A Pentagon spokesperson Monday would say only the Defense Department did not release the video.
RELATED: Pentagon has $22 million program to investigate UFOs
In December, the Pentagon confirmed to this news outlet and others it investigated service members claims of reported UFO sightings decades after Project Blue Book headquartered at Wright-Patterson Air Force Base concluded.

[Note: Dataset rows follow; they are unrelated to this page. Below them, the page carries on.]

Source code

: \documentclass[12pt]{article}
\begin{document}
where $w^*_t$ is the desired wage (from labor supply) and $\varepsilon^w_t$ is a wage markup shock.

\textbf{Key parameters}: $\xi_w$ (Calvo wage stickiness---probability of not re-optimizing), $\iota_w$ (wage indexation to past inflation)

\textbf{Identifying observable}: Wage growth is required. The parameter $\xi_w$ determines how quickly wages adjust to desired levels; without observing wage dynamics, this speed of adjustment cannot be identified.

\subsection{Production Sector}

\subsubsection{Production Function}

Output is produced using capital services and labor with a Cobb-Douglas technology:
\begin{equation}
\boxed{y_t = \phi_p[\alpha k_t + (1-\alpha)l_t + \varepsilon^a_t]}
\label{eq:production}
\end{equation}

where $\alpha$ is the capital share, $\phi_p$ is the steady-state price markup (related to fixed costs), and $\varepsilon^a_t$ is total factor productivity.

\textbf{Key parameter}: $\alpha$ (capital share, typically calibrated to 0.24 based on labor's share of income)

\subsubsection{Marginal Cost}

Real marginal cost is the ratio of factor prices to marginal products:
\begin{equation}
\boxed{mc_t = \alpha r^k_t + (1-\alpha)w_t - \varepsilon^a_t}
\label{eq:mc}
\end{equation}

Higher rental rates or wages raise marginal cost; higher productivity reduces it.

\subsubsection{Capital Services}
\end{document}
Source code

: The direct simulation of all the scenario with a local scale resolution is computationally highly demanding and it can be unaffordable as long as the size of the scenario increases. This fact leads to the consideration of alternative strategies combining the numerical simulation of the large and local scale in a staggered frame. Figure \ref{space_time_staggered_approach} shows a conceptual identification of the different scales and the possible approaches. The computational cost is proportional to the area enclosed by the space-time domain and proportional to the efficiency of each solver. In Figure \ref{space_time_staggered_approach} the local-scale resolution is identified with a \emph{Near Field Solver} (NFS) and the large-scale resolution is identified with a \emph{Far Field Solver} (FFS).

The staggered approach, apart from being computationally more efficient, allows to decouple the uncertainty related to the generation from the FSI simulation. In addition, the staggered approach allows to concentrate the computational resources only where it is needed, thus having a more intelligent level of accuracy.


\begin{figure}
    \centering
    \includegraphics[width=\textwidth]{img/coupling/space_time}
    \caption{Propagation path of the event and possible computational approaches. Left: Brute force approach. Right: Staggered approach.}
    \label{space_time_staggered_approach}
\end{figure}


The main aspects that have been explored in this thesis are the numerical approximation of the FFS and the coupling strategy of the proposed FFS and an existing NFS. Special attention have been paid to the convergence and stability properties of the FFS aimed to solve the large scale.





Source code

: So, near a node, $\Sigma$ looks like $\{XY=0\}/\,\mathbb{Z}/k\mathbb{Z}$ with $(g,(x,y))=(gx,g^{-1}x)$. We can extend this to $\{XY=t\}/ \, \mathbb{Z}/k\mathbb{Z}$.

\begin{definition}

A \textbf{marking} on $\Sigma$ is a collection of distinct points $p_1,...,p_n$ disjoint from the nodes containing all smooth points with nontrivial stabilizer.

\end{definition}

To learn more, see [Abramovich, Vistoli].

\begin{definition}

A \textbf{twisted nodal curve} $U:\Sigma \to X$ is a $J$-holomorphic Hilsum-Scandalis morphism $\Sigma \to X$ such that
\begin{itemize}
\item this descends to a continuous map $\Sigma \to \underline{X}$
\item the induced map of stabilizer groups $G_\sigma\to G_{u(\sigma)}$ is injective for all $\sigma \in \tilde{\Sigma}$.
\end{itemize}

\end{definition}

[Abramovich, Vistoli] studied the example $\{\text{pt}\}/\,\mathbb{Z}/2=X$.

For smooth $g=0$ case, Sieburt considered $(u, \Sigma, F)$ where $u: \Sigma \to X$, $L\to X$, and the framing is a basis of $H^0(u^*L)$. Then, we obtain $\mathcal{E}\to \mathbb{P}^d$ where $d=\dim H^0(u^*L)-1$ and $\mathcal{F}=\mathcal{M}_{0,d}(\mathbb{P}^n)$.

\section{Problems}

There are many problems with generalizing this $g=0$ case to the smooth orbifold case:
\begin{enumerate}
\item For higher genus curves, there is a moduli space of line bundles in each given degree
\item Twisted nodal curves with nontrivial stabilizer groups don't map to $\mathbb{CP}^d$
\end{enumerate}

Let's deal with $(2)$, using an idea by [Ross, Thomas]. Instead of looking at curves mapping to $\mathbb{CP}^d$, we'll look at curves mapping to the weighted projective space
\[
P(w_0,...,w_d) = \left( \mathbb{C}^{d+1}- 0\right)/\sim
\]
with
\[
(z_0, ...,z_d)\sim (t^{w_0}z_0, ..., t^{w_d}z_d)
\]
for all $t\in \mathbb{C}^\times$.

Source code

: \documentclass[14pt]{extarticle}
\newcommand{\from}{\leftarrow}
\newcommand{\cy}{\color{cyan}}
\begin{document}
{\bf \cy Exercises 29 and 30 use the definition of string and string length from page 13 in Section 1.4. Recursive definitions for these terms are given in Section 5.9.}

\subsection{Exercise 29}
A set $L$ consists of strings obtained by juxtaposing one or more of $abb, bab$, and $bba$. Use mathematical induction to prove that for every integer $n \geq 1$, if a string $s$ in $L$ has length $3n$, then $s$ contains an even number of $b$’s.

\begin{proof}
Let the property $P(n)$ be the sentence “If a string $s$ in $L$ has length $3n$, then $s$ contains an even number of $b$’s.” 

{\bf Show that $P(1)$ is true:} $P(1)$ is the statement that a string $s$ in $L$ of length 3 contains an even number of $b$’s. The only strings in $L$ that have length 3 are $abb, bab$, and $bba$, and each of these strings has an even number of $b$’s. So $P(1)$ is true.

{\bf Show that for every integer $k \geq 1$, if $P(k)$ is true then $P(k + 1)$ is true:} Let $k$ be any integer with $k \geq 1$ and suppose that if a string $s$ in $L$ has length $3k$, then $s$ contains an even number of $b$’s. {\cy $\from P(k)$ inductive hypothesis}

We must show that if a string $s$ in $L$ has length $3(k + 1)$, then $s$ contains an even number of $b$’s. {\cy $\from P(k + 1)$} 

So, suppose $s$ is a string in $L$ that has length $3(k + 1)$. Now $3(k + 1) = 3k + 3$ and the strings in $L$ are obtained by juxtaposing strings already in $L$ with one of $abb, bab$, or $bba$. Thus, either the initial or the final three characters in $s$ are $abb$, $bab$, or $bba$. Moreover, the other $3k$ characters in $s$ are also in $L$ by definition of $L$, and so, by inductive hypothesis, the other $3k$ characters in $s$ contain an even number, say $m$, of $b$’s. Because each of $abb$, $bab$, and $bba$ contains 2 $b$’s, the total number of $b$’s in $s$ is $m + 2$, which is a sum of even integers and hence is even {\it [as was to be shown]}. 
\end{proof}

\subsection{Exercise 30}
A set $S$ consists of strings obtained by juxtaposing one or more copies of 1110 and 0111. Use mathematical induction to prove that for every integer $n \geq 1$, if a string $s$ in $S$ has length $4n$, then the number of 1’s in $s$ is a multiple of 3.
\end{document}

In the 1960s, Project Blue Book was an Air Force program that investigated worldwide reports of unidentified flying objects. The investigations, which concluded in 1969, found no threats to national security or evidence of extraterrestrial vehicles, the Air Force has said.
The Advanced Aviation Threat Identification Program inside the Pentagon ended around 2012, according to the Defense Department.
The $22 million program ran between 2007 to 2012, The New York Times reported late last year. At the time, the Pentagon released two videos of an encounter between Navy F/A-18s and unidentified aircraft off the West Coast in 2004.
RELATED: Wright-Patt was ground zero for UFO investigation program
To The Stars Academy of Arts and Science, a private scientific research organization, released the latest declassified Defense Department video of the 2015 incident, media reports say.
Christopher Mellon, a former deputy assistant secretary of defense for intelligence in two prior presidential administrations, recently called on the Pentagon to take the reports seriously and investigate the cause of the sightings.
“If the origin of these aircraft is a mystery, so is the paralysis of the U.S. government in the face of such evidence,” he wrote in a Washington Post Op-Ed column Friday.